Work task:
Though the entries contain pictures, the copy you make should hold only the rest, exactly as written.
BEGIN Listed records
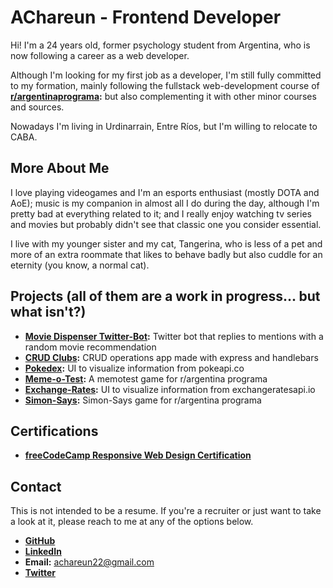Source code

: # AChareun - Frontend Developer

Hi! I'm a 24 years old, former psychology student from Argentina, who is now following a career as a web developer. 

Although I'm looking for my first job as a developer, I'm still fully committed to my formation, mainly following the fullstack web-development course of **[r/argentinaprograma](https://argentinaprograma.com/):** but also complementing it with other minor courses and sources.

Nowadays I'm living in Urdinarrain, Entre Ríos, but I'm willing to relocate to CABA.

## More About Me

I love playing videogames and I'm an esports enthusiast (mostly DOTA and AoE); music is my companion in almost all I do during the day, although I'm pretty bad at everything related to it; and I really enjoy watching tv series and movies but probably didn't see that classic one you consider essential.

I live with my younger sister and my cat, Tangerina, who is less of a pet and more of an extra roommate that likes to behave badly but also cuddle for an eternity (you know, a normal cat).

## Projects (all of them are a work in progress... but what isn't?)

- **[Movie Dispenser Twitter-Bot](https://github.com/AChareun/movie-twbot):** Twitter bot that replies to mentions with a random movie recommendation
- **[CRUD Clubs](https://github.com/AChareun/crud-clubes):** CRUD operations app made with express and handlebars
- **[Pokedex](https://achareun.github.io/PokeDex/):** UI to visualize information from pokeapi.co
- **[Meme-o-Test](https://achareun.github.io/meme-o-test/):** A memotest game for r/argentina programa
- **[Exchange-Rates](https://achareun.github.io/tipos-de-cambio/#):** UI to visualize information from exchangeratesapi.io
- **[Simon-Says](https://achareun.github.io/simon-says/):** Simon-Says game for r/argentina programa

## Certifications

- **[freeCodeCamp Responsive Web Design Certification](https://www.freecodecamp.org/certification/achareun/responsive-web-design)**

## Contact

This is not intended to be a resume. If you're a recruiter or just want to take a look at it, please reach to me at any of the options below.

- **[GitHub](https://github.com/achareun)**
- **[LinkedIn](https://www.linkedin.com/in/achareun/)**
- **Email:** achareun22@gmail.com
- **[Twitter](https://twitter.com/AChareun)**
END Listed records
Task response:
Source code

: # AChareun - Frontend Developer

Hi! I'm a 24 years old, former psychology student from Argentina, who is now following a career as a web developer. 

Although I'm looking for my first job as a developer, I'm still fully committed to my formation, mainly following the fullstack web-development course of **[r/argentinaprograma](https://argentinaprograma.com/):** but also complementing it with other minor courses and sources.

Nowadays I'm living in Urdinarrain, Entre Ríos, but I'm willing to relocate to CABA.

## More About Me

I love playing videogames and I'm an esports enthusiast (mostly DOTA and AoE); music is my companion in almost all I do during the day, although I'm pretty bad at everything related to it; and I really enjoy watching tv series and movies but probably didn't see that classic one you consider essential.

I live with my younger sister and my cat, Tangerina, who is less of a pet and more of an extra roommate that likes to behave badly but also cuddle for an eternity (you know, a normal cat).

## Projects (all of them are a work in progress... but what isn't?)

- **[Movie Dispenser Twitter-Bot](https://github.com/AChareun/movie-twbot):** Twitter bot that replies to mentions with a random movie recommendation
- **[CRUD Clubs](https://github.com/AChareun/crud-clubes):** CRUD operations app made with express and handlebars
- **[Pokedex](https://achareun.github.io/PokeDex/):** UI to visualize information from pokeapi.co
- **[Meme-o-Test](https://achareun.github.io/meme-o-test/):** A memotest game for r/argentina programa
- **[Exchange-Rates](https://achareun.github.io/tipos-de-cambio/#):** UI to visualize information from exchangeratesapi.io
- **[Simon-Says](https://achareun.github.io/simon-says/):** Simon-Says game for r/argentina programa

## Certifications

- **[freeCodeCamp Responsive Web Design Certification](https://www.freecodecamp.org/certification/achareun/responsive-web-design)**

## Contact

This is not intended to be a resume. If you're a recruiter or just want to take a look at it, please reach to me at any of the options below.

- **[GitHub](https://github.com/achareun)**
- **[LinkedIn](https://www.linkedin.com/in/achareun/)**
- **Email:** achareun22@gmail.com
- **[Twitter](https://twitter.com/AChareun)**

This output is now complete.